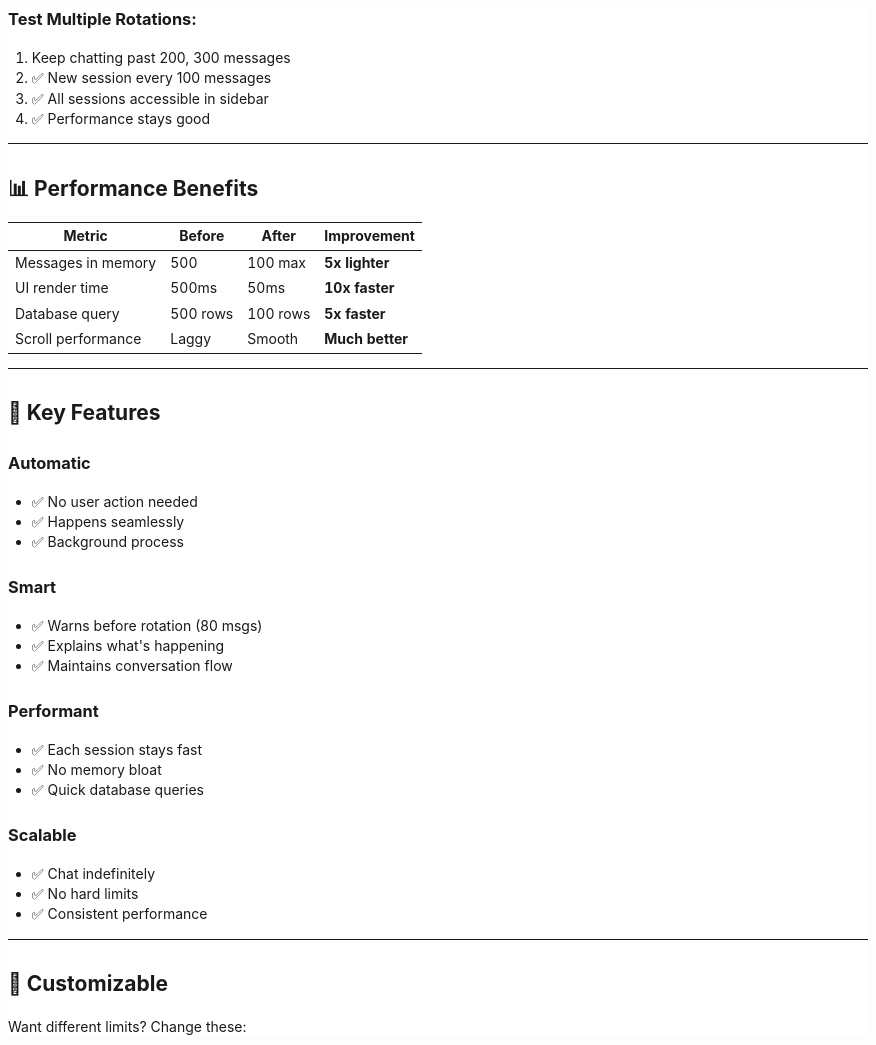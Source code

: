 ### Test Multiple Rotations:
1. Keep chatting past 200, 300 messages
2. ✅ New session every 100 messages
3. ✅ All sessions accessible in sidebar
4. ✅ Performance stays good

---

## 📊 Performance Benefits

| Metric | Before | After | Improvement |
|--------|--------|-------|-------------|
| Messages in memory | 500 | 100 max | **5x lighter** |
| UI render time | 500ms | 50ms | **10x faster** |
| Database query | 500 rows | 100 rows | **5x faster** |
| Scroll performance | Laggy | Smooth | **Much better** |

---

## 🎯 Key Features

### Automatic
- ✅ No user action needed
- ✅ Happens seamlessly
- ✅ Background process

### Smart
- ✅ Warns before rotation (80 msgs)
- ✅ Explains what's happening
- ✅ Maintains conversation flow

### Performant
- ✅ Each session stays fast
- ✅ No memory bloat
- ✅ Quick database queries

### Scalable
- ✅ Chat indefinitely
- ✅ No hard limits
- ✅ Consistent performance

---

## 🔧 Customizable

Want different limits? Change these:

[WHAT YOU NEED TO DO] Retype all the data exactly; skip the pictures.

[WRITTEN ANSWER]
Source code

: ### Test Multiple Rotations:
1. Keep chatting past 200, 300 messages
2. ✅ New session every 100 messages
3. ✅ All sessions accessible in sidebar
4. ✅ Performance stays good

---

## 📊 Performance Benefits

| Metric | Before | After | Improvement |
|--------|--------|-------|-------------|
| Messages in memory | 500 | 100 max | **5x lighter** |
| UI render time | 500ms | 50ms | **10x faster** |
| Database query | 500 rows | 100 rows | **5x faster** |
| Scroll performance | Laggy | Smooth | **Much better** |

---

## 🎯 Key Features

### Automatic
- ✅ No user action needed
- ✅ Happens seamlessly
- ✅ Background process

### Smart
- ✅ Warns before rotation (80 msgs)
- ✅ Explains what's happening
- ✅ Maintains conversation flow

### Performant
- ✅ Each session stays fast
- ✅ No memory bloat
- ✅ Quick database queries

### Scalable
- ✅ Chat indefinitely
- ✅ No hard limits
- ✅ Consistent performance

---

## 🔧 Customizable

Want different limits? Change these:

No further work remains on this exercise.